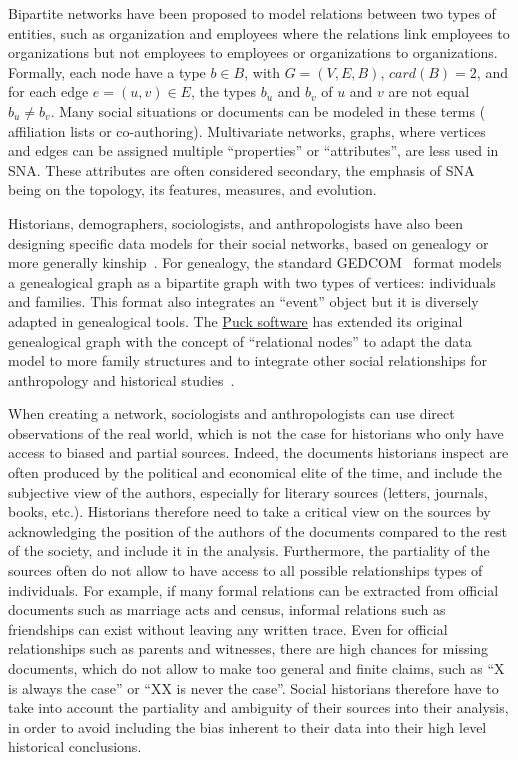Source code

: Bipartite networks have been proposed to model relations between two types of entities, such as organization and employees where the relations link employees to organizations but not employees to employees or organizations to organizations\cite{borgattiSocialNetworkAnalysis2009}.
Formally, each node have a type $b \in B$, with $G = (V, E, B)$, $card(B) = 2$, and for each edge $e = (u, v) \in E$, the types $b_u$ and $b_v$ of $u$ and $v$ are not equal $b_u \neq b_v$.
Many social situations or documents can be modeled in these terms (%
affiliation lists or co-authoring).
Multivariate networks, \ie graphs, where vertices and edges can be assigned multiple ``properties'' or ``attributes'', are less used in SNA\@.
These attributes are often considered secondary, the emphasis of SNA being on the topology, its features, measures, and evolution.

Historians, demographers, sociologists, and anthropologists have also been designing specific data models for their social networks, based on genealogy or more generally kinship~\cite{hambergerKinshipNetworkAnalysis2011}.
For genealogy, the standard GEDCOM~\cite{gedcom} format models a genealogical graph as a bipartite graph with two types of vertices: individuals and families.
This format also integrates an ``event'' object but it is diversely adapted in genealogical tools.
The \href{https://www.kintip.net/}{Puck software} has extended its original genealogical graph with the concept of ``relational nodes'' to adapt the data model to more family structures and to integrate other social relationships for anthropology and historical studies~\cite{hambergerScanningPatternsRelationship2014}.

When creating a network, sociologists and anthropologists can use direct observations of the real world, which is not the case for historians who only have access to biased and partial sources.
Indeed, the documents historians inspect are often produced by the political and economical elite of the time, and include the subjective view of the authors, especially for literary sources (letters, journals, books, etc.).
Historians therefore need to take a critical view on the sources by acknowledging the position of the authors of the documents compared to the rest of the society, and include it in the analysis\cite{lemercierQuantitativeMethodsHumanities2019}.
Furthermore, the partiality of the sources often do not allow to have access to all possible relationships types of individuals.
For example, if many formal relations can be extracted from official documents such as marriage acts and census, informal relations such as friendships can exist without leaving any written trace\cite{lemercier12FormalNetwork2015}.
Even for official relationships such as parents and witnesses, there are high chances for missing documents, which do not allow to make too general and finite claims, such as ``X is always the case'' or ``XX is never the case''\cite{alexanderAnalysisAncientNetwork1990}.
Social historians therefore have to take into account the partiality and ambiguity of their sources into their analysis, in order to avoid including the bias inherent to their data into their high level historical conclusions.




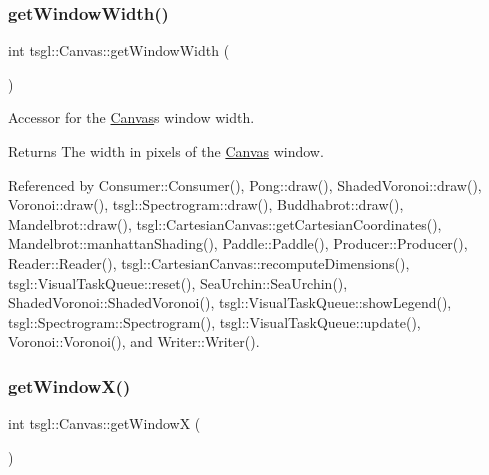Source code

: \mbox{\label{classtsgl_1_1_canvas_a086a0322f4a6ab27da6929b1aa0593af}} 
\subsubsection{\texorpdfstring{get\+Window\+Width()}{getWindowWidth()}}
{\footnotesize\ttfamily int tsgl\+::\+Canvas\+::get\+Window\+Width (\begin{DoxyParamCaption}{ }\end{DoxyParamCaption})}



Accessor for the \hyperlink{classtsgl_1_1_canvas}{Canvas}\textquotesingle{}s window width. 

\begin{DoxyReturn}{Returns}
The width in pixels of the \hyperlink{classtsgl_1_1_canvas}{Canvas} window. 
\end{DoxyReturn}


Referenced by Consumer\+::\+Consumer(), Pong\+::draw(), Shaded\+Voronoi\+::draw(), Voronoi\+::draw(), tsgl\+::\+Spectrogram\+::draw(), Buddhabrot\+::draw(), Mandelbrot\+::draw(), tsgl\+::\+Cartesian\+Canvas\+::get\+Cartesian\+Coordinates(), Mandelbrot\+::manhattan\+Shading(), Paddle\+::\+Paddle(), Producer\+::\+Producer(), Reader\+::\+Reader(), tsgl\+::\+Cartesian\+Canvas\+::recompute\+Dimensions(), tsgl\+::\+Visual\+Task\+Queue\+::reset(), Sea\+Urchin\+::\+Sea\+Urchin(), Shaded\+Voronoi\+::\+Shaded\+Voronoi(), tsgl\+::\+Visual\+Task\+Queue\+::show\+Legend(), tsgl\+::\+Spectrogram\+::\+Spectrogram(), tsgl\+::\+Visual\+Task\+Queue\+::update(), Voronoi\+::\+Voronoi(), and Writer\+::\+Writer().

\mbox{\label{classtsgl_1_1_canvas_a011ce2354d4565f9d2a323411a47d52d}} 
\subsubsection{\texorpdfstring{get\+Window\+X()}{getWindowX()}}
{\footnotesize\ttfamily int tsgl\+::\+Canvas\+::get\+WindowX (\begin{DoxyParamCaption}{ }\end{DoxyParamCaption})}



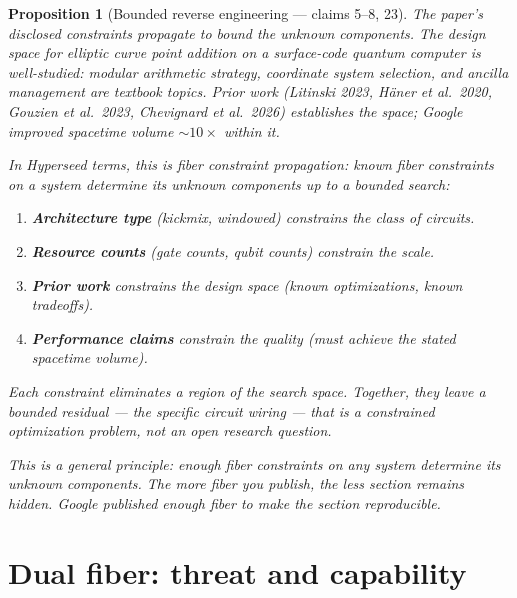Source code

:\documentclass[11pt,a4paper]{article}
\newtheorem{proposition}[definition]{Proposition}
\begin{document}
\begin{proposition}[Bounded reverse engineering --- claims 5--8, 23]
\label{prop:propagation}
The paper's disclosed constraints propagate to bound the unknown
components. The design space for elliptic curve point addition on
a surface-code quantum computer is well-studied: modular arithmetic
strategy, coordinate system selection, and ancilla management are
textbook topics. Prior work (Litinski 2023, H\"aner et al.\ 2020,
Gouzien et al.\ 2023, Chevignard et al.\ 2026) establishes the
space; Google improved spacetime volume ${\sim}10\times$ within it.

In Hyperseed terms, this is \emph{fiber constraint propagation}:
known fiber constraints on a system determine its unknown components
up to a bounded search:
\begin{enumerate}
\item \textbf{Architecture type} (kickmix, windowed) constrains the
  class of circuits.
\item \textbf{Resource counts} (gate counts, qubit counts) constrain
  the scale.
\item \textbf{Prior work} constrains the design space (known
  optimizations, known tradeoffs).
\item \textbf{Performance claims} constrain the quality (must achieve
  the stated spacetime volume).
\end{enumerate}

Each constraint eliminates a region of the search space. Together,
they leave a bounded residual --- the specific circuit wiring ---
that is a constrained optimization problem, not an open research
question.

This is a general principle: enough fiber constraints on any system
determine its unknown components. The more fiber you publish, the
less section remains hidden. Google published enough fiber to make
the section reproducible.
\end{proposition}

\section{Dual fiber: threat and capability}
\label{sec:dual}
\end{document}
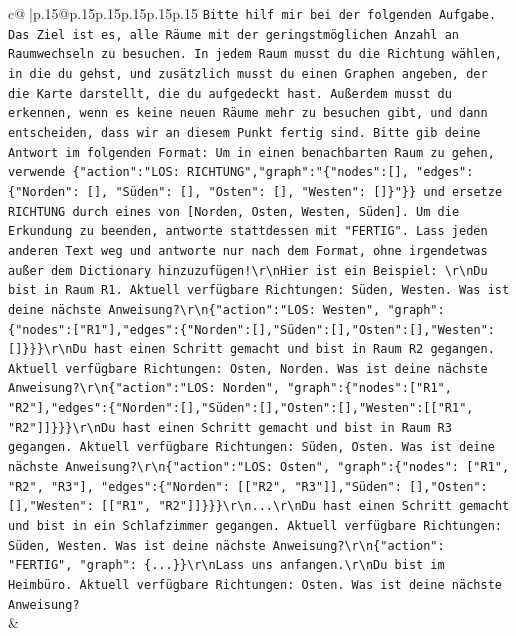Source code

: \documentclass{article}
\begin{document}
{\begin{supertabular}{c@{$\;$}|p{.15\linewidth}@{}p{.15\linewidth}p{.15\linewidth}p{.15\linewidth}p{.15\linewidth}p{.15\linewidth}}
{{{                \texttt{Bitte hilf mir bei der folgenden Aufgabe. Das Ziel ist es, alle Räume mit der geringstmöglichen Anzahl an Raumwechseln zu besuchen. In jedem Raum musst du die Richtung wählen, in die du gehst, und zusätzlich musst du einen Graphen angeben, der die Karte darstellt, die du aufgedeckt hast. Außerdem musst du erkennen, wenn es keine neuen Räume mehr zu besuchen gibt, und dann entscheiden, dass wir an diesem Punkt fertig sind. Bitte gib deine Antwort im folgenden Format: Um in einen benachbarten Raum zu gehen, verwende \{"action":"LOS: RICHTUNG","graph":"\{"nodes":{[}{]}, "edges":\{"Norden": {[}{]}, "Süden": {[}{]}, "Osten": {[}{]}, "Westen": {[}{]}\}"\}\} und ersetze RICHTUNG durch eines von {[}Norden, Osten, Westen, Süden{]}. Um die Erkundung zu beenden, antworte stattdessen mit "FERTIG". Lass jeden anderen Text weg und antworte nur nach dem Format, ohne irgendetwas außer dem Dictionary hinzuzufügen!\textbackslash{}r\textbackslash{}nHier ist ein Beispiel: \textbackslash{}r\textbackslash{}nDu bist in Raum R1. Aktuell verfügbare Richtungen: Süden, Westen. Was ist deine nächste Anweisung?\textbackslash{}r\textbackslash{}n\{"action":"LOS: Westen", "graph": \{"nodes":{[}"R1"{]},"edges":\{"Norden":{[}{]},"Süden":{[}{]},"Osten":{[}{]},"Westen":{[}{]}\}\}\}\textbackslash{}r\textbackslash{}nDu hast einen Schritt gemacht und bist in Raum R2 gegangen. Aktuell verfügbare Richtungen: Osten, Norden. Was ist deine nächste Anweisung?\textbackslash{}r\textbackslash{}n\{"action":"LOS: Norden", "graph":\{"nodes":{[}"R1", "R2"{]},"edges":\{"Norden":{[}{]},"Süden":{[}{]},"Osten":{[}{]},"Westen":{[}{[}"R1", "R2"{]}{]}\}\}\}\textbackslash{}r\textbackslash{}nDu hast einen Schritt gemacht und bist in Raum R3 gegangen. Aktuell verfügbare Richtungen: Süden, Osten. Was ist deine nächste Anweisung?\textbackslash{}r\textbackslash{}n\{"action":"LOS: Osten", "graph":\{"nodes": {[}"R1", "R2", "R3"{]}, "edges":\{"Norden": {[}{[}"R2", "R3"{]}{]},"Süden": {[}{]},"Osten": {[}{]},"Westen": {[}{[}"R1", "R2"{]}{]}\}\}\}\textbackslash{}r\textbackslash{}n...\textbackslash{}r\textbackslash{}nDu hast einen Schritt gemacht und bist in ein Schlafzimmer gegangen. Aktuell verfügbare Richtungen: Süden, Westen. Was ist deine nächste Anweisung?\textbackslash{}r\textbackslash{}n\{"action": "FERTIG", "graph": \{...\}\}\textbackslash{}r\textbackslash{}nLass uns anfangen.\textbackslash{}r\textbackslash{}nDu bist im Heimbüro. Aktuell verfügbare Richtungen: Osten. Was ist deine nächste Anweisung?} \\
            }
        }
    }
    & \\ \\


\end{supertabular}}
\end{document}
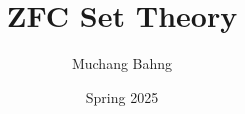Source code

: \documentclass{article}
\newcounter{axiom}[section]
\newcounter{exercise}[section]
\begin{document}
\title{ZFC Set Theory}
\author{Muchang Bahng}
\date{Spring 2025}

\maketitle
\tableofcontents
\pagebreak










 
 


\end{document}
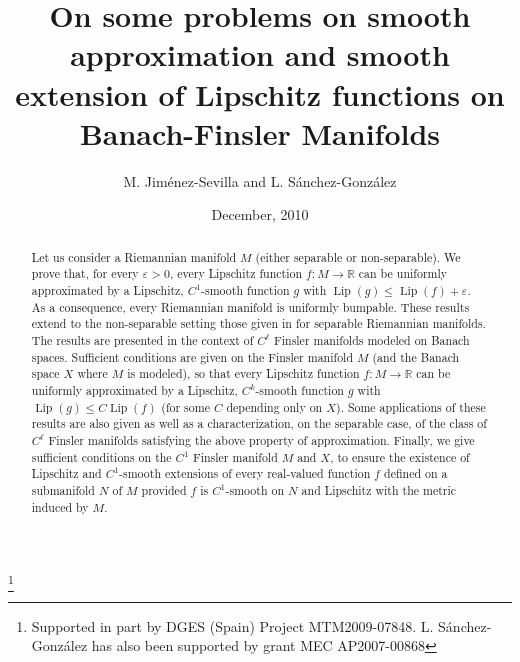 \documentclass[11pt]{amsart}
\numberwithin{equation}{section}
\begin{document}
\title[Approximation and Extension on Banach manifolds]{On some problems on smooth approximation and smooth extension
of Lipschitz functions on Banach-Finsler Manifolds}

\author{M. Jim{\'e}nez-Sevilla and L. S\'anchez-Gonz\'alez}

\address{Departamento de An{\'a}lisis Matem{\'a}tico\\ Facultad de
Matem{\'a}ticas\\ Universidad Complutense\\ 28040 Madrid, Spain}

\thanks{Supported in part by DGES (Spain) Project MTM2009-07848. L. S\'anchez-Gonz\'alez has  also been supported by grant MEC AP2007-00868}




\date{December, 2010}

\maketitle

\begin{abstract}
Let us consider a Riemannian manifold $M$ (either separable or non-separable). We prove  that, for  every $\varepsilon>0$,
every  Lipschitz function  $f:M\rightarrow \mathbb R$ can be uniformly approximated  by a Lipschitz, $C^1$-smooth function $g$ with ${\operatorname{Lip}}(g)\le  {\operatorname{Lip}}(f)+\varepsilon$.  As a consequence, every Riemannian  manifold is uniformly bumpable. These  results  extend  to the non-separable setting those given  in \cite{AzFeMeRa} for separable Riemannian manifolds.
The results are presented in the context of $C^\ell$ Finsler manifolds modeled on Banach spaces. Sufficient conditions are given
on the Finsler manifold $M$ (and the Banach space $X$ where $M$  is modeled), so that every Lipschitz function  $f:M\rightarrow \mathbb R$ can be uniformly approximated by a Lipschitz, $C^k$-smooth function $g$ with ${\operatorname{Lip}}(g)\le C {\operatorname{Lip}}(f)$ (for some $C$ depending only on $X$). Some applications of these results are also given as well as a characterization, on the separable case, of the class of $C^\ell$ Finsler manifolds satisfying the above property of approximation. Finally, we  give  sufficient conditions on the  $C^1$ Finsler manifold $M$ and $X$, to ensure the existence of Lipschitz and $C^1$-smooth extensions
of every real-valued function $f$ defined on a submanifold $N$ of  $M$ provided $f$ is $C^1$-smooth on $N$ and Lipschitz with the
metric induced by $M$. 
\end{abstract}
\end{document}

- [TASK BRIEF] Within the entries above, how many lines contain "components"? Respond with the number only.

- [WRITTEN RESPONSE] 3